Friday, August 8, 2014

Model of the basal amygdala - computational Pavlovian fear conditioning

After the first week of the CAMP course we had to decide which project we intended to do next week. I was always interested in how fear and anxiety evolve in the brain so at the end I decided taking a joint project with my course fellow Cristiano Köhler about modeling the basal amygdala - a part of amygdala which is involved in the formation of fear and extinction memories. The main task was to reproduce a model of the basal amygdala and investigate its behavior. Our helpful supervisor was Arvind Kumar, one of the authors of the paper [1] that describes the model in the first place.

Objectives

At first, we reproduced the model of Vlachos et al., 2011 of the basolateral amygdala. The task of the model is to be able to remember a conditional stimulus (CS, e.g. flute tone) paired to an unconditional stimulus (US, e.g. electric shock) - so basically after applying Pavlovian fear conditioning on the model, it takes the same conditional stimulus (without the shock) as a cue of fear. However, further presentations of CS alone results in a decline of this conditioned response - that process is called fear extinction. Another phenomenon is called fear renewal, which shows the context-dependency of fear conditioning and extinction: after the fear conditioning and extinction period in context A (CTXA) and context B (CTXB) respectively, a repeated CS presentation in context A immediately brings back the fear memories despite the effect of the extinction period.

Model

The model intends to reproduce the functions of the basal amygdala. It's a large-scale spiking neuron network implemented in Python, utilizing the Brian library. The model consists of 4000 leaky integrate-and-fire neurons - 3600 so called excitatory and 400 inhibitory neurons. Three kind of inputs are given to the system as Poisson spike trains: (1) CS-US pairs, (2) context information to a subset of neurons and (3) background noise to all the neurons. Plasticity is established in the connections between the inputs (CS-US, context information) and the excitatory neurons. Further plasticity is introduced in the synapses from inhibitory to excitatory neurons to investigate the effects it may bring about.

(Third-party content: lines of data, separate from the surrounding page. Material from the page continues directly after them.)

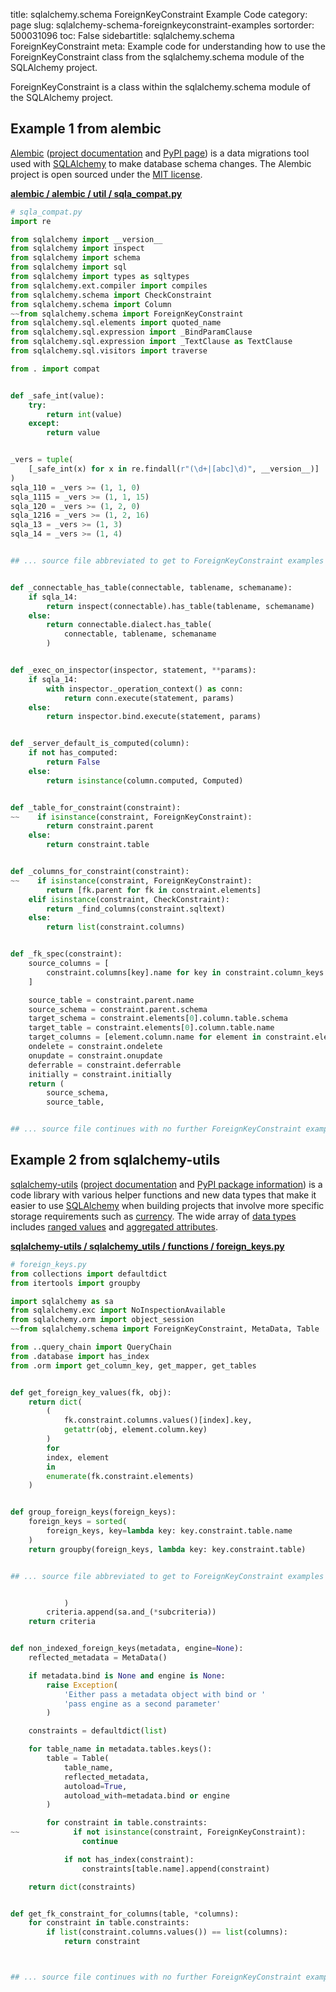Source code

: title: sqlalchemy.schema ForeignKeyConstraint Example Code
category: page
slug: sqlalchemy-schema-foreignkeyconstraint-examples
sortorder: 500031096
toc: False
sidebartitle: sqlalchemy.schema ForeignKeyConstraint
meta: Example code for understanding how to use the ForeignKeyConstraint class from the sqlalchemy.schema module of the SQLAlchemy project.


ForeignKeyConstraint is a class within the sqlalchemy.schema module of the SQLAlchemy project.


## Example 1 from alembic
[Alembic](https://github.com/sqlalchemy/alembic)
([project documentation](https://alembic.sqlalchemy.org/) and
[PyPI page](https://pypi.org/project/alembic/))
is a data migrations tool used with [SQLAlchemy](/sqlalchemy.html) to make
database schema changes. The Alembic project is open sourced under the
[MIT license](https://github.com/sqlalchemy/alembic/blob/master/LICENSE).

[**alembic / alembic / util / sqla_compat.py**](https://github.com/sqlalchemy/alembic/blob/master/alembic/util/sqla_compat.py)

```python
# sqla_compat.py
import re

from sqlalchemy import __version__
from sqlalchemy import inspect
from sqlalchemy import schema
from sqlalchemy import sql
from sqlalchemy import types as sqltypes
from sqlalchemy.ext.compiler import compiles
from sqlalchemy.schema import CheckConstraint
from sqlalchemy.schema import Column
~~from sqlalchemy.schema import ForeignKeyConstraint
from sqlalchemy.sql.elements import quoted_name
from sqlalchemy.sql.expression import _BindParamClause
from sqlalchemy.sql.expression import _TextClause as TextClause
from sqlalchemy.sql.visitors import traverse

from . import compat


def _safe_int(value):
    try:
        return int(value)
    except:
        return value


_vers = tuple(
    [_safe_int(x) for x in re.findall(r"(\d+|[abc]\d)", __version__)]
)
sqla_110 = _vers >= (1, 1, 0)
sqla_1115 = _vers >= (1, 1, 15)
sqla_120 = _vers >= (1, 2, 0)
sqla_1216 = _vers >= (1, 2, 16)
sqla_13 = _vers >= (1, 3)
sqla_14 = _vers >= (1, 4)


## ... source file abbreviated to get to ForeignKeyConstraint examples ...


def _connectable_has_table(connectable, tablename, schemaname):
    if sqla_14:
        return inspect(connectable).has_table(tablename, schemaname)
    else:
        return connectable.dialect.has_table(
            connectable, tablename, schemaname
        )


def _exec_on_inspector(inspector, statement, **params):
    if sqla_14:
        with inspector._operation_context() as conn:
            return conn.execute(statement, params)
    else:
        return inspector.bind.execute(statement, params)


def _server_default_is_computed(column):
    if not has_computed:
        return False
    else:
        return isinstance(column.computed, Computed)


def _table_for_constraint(constraint):
~~    if isinstance(constraint, ForeignKeyConstraint):
        return constraint.parent
    else:
        return constraint.table


def _columns_for_constraint(constraint):
~~    if isinstance(constraint, ForeignKeyConstraint):
        return [fk.parent for fk in constraint.elements]
    elif isinstance(constraint, CheckConstraint):
        return _find_columns(constraint.sqltext)
    else:
        return list(constraint.columns)


def _fk_spec(constraint):
    source_columns = [
        constraint.columns[key].name for key in constraint.column_keys
    ]

    source_table = constraint.parent.name
    source_schema = constraint.parent.schema
    target_schema = constraint.elements[0].column.table.schema
    target_table = constraint.elements[0].column.table.name
    target_columns = [element.column.name for element in constraint.elements]
    ondelete = constraint.ondelete
    onupdate = constraint.onupdate
    deferrable = constraint.deferrable
    initially = constraint.initially
    return (
        source_schema,
        source_table,


## ... source file continues with no further ForeignKeyConstraint examples...

```


## Example 2 from sqlalchemy-utils
[sqlalchemy-utils](https://github.com/kvesteri/sqlalchemy-utils)
([project documentation](https://sqlalchemy-utils.readthedocs.io/en/latest/)
and
[PyPI package information](https://pypi.org/project/SQLAlchemy-Utils/))
is a code library with various helper functions and new data types
that make it easier to use [SQLAlchemy](/sqlalchemy.html) when building
projects that involve more specific storage requirements such as
[currency](https://sqlalchemy-utils.readthedocs.io/en/latest/data_types.html#module-sqlalchemy_utils.types.currency).
The wide array of
[data types](https://sqlalchemy-utils.readthedocs.io/en/latest/data_types.html)
includes [ranged values](https://sqlalchemy-utils.readthedocs.io/en/latest/range_data_types.html)
and [aggregated attributes](https://sqlalchemy-utils.readthedocs.io/en/latest/aggregates.html).

[**sqlalchemy-utils / sqlalchemy_utils / functions / foreign_keys.py**](https://github.com/kvesteri/sqlalchemy-utils/blob/master/sqlalchemy_utils/functions/foreign_keys.py)

```python
# foreign_keys.py
from collections import defaultdict
from itertools import groupby

import sqlalchemy as sa
from sqlalchemy.exc import NoInspectionAvailable
from sqlalchemy.orm import object_session
~~from sqlalchemy.schema import ForeignKeyConstraint, MetaData, Table

from ..query_chain import QueryChain
from .database import has_index
from .orm import get_column_key, get_mapper, get_tables


def get_foreign_key_values(fk, obj):
    return dict(
        (
            fk.constraint.columns.values()[index].key,
            getattr(obj, element.column.key)
        )
        for
        index, element
        in
        enumerate(fk.constraint.elements)
    )


def group_foreign_keys(foreign_keys):
    foreign_keys = sorted(
        foreign_keys, key=lambda key: key.constraint.table.name
    )
    return groupby(foreign_keys, lambda key: key.constraint.table)


## ... source file abbreviated to get to ForeignKeyConstraint examples ...


            )
        criteria.append(sa.and_(*subcriteria))
    return criteria


def non_indexed_foreign_keys(metadata, engine=None):
    reflected_metadata = MetaData()

    if metadata.bind is None and engine is None:
        raise Exception(
            'Either pass a metadata object with bind or '
            'pass engine as a second parameter'
        )

    constraints = defaultdict(list)

    for table_name in metadata.tables.keys():
        table = Table(
            table_name,
            reflected_metadata,
            autoload=True,
            autoload_with=metadata.bind or engine
        )

        for constraint in table.constraints:
~~            if not isinstance(constraint, ForeignKeyConstraint):
                continue

            if not has_index(constraint):
                constraints[table.name].append(constraint)

    return dict(constraints)


def get_fk_constraint_for_columns(table, *columns):
    for constraint in table.constraints:
        if list(constraint.columns.values()) == list(columns):
            return constraint



## ... source file continues with no further ForeignKeyConstraint examples...

```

Distribution of inputs in the spiking neural network model. CS-US are provided to all neurons while CTX input is fed only to a subpopulations of excitatory neurons - from [1].

Separate subgroups (20-20%) of excitatory neurons received CTXA and CTXB inputs, while both populations received the CS-US inputs. The difference between CS and CS-US presentation can be only found in the context in which the stimuli are given; so CS and CS-US stimuli are the same in the subgroup of neurons they target as well as in the intensity they influence the system. The plasticity rule is implemented so if the pre-spikes of context and CS-US inputs are close in proximity the connections are strengthened (LTP) between the corresponding context and excitatory neurons, otherwise they weakened (LTD) - similar to the BCM rule.

Fear conditioning and extinction

During fear conditioning 5 CS-US presentations are given with the duration of 50ms each separated by 100ms breaks in CTXA. After that, presenting 'only the CS' in CTXB results in the firing of 'fear neurons' - neurons receive input from CTXA. Though 5 CS presentation in CTXB evokes firing of the 'extinction neurons' which by inhibiting the fear neurons reduce their firing rate; so on the behavioral level the fear response to CS is ceased.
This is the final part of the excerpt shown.